▸ EXTRACTED RECORDS:
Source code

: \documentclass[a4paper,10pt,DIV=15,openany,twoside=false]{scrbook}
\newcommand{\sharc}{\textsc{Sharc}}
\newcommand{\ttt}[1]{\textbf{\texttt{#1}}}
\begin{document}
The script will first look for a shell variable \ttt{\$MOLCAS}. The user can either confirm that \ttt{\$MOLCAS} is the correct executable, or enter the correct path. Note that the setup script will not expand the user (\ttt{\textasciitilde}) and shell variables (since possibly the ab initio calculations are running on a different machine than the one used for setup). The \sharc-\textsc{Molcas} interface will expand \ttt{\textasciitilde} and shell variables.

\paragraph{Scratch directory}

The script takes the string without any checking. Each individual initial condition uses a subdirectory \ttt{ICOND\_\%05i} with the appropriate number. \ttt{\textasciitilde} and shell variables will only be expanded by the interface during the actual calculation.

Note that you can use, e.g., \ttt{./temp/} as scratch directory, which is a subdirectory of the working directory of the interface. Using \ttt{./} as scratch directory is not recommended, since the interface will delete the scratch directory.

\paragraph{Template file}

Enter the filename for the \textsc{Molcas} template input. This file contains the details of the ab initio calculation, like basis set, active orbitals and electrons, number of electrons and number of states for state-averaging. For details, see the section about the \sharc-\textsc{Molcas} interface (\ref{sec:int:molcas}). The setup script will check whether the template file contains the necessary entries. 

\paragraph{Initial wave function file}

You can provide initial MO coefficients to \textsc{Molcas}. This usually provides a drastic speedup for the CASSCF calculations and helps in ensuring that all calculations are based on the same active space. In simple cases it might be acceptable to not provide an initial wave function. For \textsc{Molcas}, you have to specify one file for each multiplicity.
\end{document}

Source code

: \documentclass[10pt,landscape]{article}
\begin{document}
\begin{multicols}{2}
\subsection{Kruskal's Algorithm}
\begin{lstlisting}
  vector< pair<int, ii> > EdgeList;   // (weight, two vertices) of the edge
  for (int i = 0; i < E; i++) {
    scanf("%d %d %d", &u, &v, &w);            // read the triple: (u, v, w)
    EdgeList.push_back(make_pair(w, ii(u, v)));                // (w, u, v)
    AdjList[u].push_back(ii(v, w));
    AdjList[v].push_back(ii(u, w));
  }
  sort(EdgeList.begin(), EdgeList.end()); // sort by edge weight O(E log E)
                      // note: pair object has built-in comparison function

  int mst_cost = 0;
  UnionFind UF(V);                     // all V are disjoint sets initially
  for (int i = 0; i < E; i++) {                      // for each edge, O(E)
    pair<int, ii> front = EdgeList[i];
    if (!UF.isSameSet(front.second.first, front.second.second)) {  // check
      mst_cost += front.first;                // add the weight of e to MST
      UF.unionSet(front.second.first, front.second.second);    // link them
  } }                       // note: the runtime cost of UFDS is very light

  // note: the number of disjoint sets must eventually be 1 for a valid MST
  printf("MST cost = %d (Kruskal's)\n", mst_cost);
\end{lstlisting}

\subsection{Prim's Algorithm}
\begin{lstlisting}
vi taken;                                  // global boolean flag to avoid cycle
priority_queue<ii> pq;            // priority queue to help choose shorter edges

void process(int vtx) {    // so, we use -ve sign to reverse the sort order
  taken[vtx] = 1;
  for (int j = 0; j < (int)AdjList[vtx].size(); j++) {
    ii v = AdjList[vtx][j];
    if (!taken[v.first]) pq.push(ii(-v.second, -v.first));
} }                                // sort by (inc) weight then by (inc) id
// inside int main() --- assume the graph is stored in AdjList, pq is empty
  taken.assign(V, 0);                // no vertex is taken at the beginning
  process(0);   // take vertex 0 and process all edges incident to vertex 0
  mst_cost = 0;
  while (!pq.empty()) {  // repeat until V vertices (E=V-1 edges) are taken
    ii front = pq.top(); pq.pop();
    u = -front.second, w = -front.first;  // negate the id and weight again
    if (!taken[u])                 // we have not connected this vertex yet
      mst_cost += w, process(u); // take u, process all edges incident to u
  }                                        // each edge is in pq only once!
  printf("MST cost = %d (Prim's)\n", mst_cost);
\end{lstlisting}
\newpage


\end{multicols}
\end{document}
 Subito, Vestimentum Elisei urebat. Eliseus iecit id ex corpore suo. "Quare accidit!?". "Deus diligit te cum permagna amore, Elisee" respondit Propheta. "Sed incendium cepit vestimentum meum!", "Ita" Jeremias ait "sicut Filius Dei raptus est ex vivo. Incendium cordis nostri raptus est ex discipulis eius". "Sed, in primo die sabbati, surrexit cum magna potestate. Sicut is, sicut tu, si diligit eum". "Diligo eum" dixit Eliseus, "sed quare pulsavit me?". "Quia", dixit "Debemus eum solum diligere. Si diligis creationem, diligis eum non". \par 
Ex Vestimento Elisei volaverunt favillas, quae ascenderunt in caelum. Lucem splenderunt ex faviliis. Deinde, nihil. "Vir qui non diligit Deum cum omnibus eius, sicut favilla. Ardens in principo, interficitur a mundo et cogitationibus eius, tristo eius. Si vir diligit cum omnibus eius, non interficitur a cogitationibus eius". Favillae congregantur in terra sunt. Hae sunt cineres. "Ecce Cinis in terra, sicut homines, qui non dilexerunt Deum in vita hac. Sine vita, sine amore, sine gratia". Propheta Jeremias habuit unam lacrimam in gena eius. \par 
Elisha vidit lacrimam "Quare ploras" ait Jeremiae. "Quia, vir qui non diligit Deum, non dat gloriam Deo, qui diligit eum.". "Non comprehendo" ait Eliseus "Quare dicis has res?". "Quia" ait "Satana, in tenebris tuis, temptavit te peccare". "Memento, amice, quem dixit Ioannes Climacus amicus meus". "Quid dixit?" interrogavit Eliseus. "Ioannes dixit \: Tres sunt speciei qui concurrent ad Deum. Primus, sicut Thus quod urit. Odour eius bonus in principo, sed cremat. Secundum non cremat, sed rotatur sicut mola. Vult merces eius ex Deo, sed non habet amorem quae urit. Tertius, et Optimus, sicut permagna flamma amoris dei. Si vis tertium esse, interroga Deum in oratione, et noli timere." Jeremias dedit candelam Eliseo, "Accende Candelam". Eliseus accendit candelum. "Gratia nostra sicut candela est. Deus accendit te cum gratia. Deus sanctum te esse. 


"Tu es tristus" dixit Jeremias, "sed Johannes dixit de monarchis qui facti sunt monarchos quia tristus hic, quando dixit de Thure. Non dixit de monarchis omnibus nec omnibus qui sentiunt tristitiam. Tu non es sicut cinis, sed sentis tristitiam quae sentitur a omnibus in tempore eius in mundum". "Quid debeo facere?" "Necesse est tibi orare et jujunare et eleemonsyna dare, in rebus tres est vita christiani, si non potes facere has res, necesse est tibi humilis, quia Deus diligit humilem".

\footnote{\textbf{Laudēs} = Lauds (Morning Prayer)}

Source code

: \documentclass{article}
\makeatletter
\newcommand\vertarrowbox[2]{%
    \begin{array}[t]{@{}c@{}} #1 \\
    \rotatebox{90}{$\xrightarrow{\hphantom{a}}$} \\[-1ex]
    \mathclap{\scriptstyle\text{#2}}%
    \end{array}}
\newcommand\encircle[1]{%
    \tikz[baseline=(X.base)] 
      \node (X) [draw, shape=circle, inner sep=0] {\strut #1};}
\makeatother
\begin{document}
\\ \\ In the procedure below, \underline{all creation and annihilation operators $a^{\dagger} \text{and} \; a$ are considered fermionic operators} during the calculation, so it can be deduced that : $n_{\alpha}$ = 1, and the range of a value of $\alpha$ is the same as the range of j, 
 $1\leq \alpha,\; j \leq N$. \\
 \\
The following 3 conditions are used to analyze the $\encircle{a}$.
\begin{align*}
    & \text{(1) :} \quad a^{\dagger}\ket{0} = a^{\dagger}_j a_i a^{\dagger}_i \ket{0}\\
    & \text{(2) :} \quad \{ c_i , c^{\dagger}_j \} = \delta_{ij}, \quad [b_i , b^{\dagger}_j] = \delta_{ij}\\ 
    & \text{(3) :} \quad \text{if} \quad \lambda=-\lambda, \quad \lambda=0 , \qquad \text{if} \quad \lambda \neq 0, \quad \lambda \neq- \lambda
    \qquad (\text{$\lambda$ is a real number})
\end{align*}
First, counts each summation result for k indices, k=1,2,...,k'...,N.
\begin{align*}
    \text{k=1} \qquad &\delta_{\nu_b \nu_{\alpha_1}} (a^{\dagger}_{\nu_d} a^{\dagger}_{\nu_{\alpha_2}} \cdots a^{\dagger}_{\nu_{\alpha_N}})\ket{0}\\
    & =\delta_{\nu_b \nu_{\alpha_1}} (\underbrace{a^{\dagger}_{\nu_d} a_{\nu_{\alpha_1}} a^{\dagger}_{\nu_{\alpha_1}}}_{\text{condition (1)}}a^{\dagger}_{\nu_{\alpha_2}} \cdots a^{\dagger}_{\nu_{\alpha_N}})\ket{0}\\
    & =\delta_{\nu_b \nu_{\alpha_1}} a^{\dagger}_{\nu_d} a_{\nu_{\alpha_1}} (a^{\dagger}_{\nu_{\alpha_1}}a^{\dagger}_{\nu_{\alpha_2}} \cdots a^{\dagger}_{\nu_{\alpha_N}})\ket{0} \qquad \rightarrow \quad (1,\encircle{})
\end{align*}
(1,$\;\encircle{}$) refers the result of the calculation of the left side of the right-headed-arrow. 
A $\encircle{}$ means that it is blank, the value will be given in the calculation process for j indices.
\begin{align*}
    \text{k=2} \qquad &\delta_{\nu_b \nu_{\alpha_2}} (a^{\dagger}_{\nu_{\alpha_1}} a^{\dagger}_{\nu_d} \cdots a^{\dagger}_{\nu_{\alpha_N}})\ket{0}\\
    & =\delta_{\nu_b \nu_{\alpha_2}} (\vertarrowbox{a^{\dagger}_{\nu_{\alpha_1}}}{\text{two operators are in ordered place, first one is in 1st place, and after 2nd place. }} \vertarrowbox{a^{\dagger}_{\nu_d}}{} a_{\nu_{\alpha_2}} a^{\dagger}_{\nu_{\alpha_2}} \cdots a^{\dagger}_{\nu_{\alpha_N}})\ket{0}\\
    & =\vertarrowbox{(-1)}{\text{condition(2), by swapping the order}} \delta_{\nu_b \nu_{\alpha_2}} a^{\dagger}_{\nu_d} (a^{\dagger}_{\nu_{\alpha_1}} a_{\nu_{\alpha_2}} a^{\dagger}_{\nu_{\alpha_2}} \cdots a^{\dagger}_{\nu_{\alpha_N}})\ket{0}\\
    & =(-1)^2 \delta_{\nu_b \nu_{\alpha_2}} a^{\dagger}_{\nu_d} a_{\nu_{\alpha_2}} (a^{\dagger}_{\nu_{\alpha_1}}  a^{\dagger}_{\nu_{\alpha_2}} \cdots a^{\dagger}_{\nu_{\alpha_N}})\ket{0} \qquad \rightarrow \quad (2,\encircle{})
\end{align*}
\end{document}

▸ EXERCISE PROMPT: Please find every line in the records above that holds the word "sets" and copy it.

▸ RESULT FOR THIS TASK:
  UnionFind UF(V);                     // all V are disjoint sets initially
  // note: the number of disjoint sets must eventually be 1 for a valid MST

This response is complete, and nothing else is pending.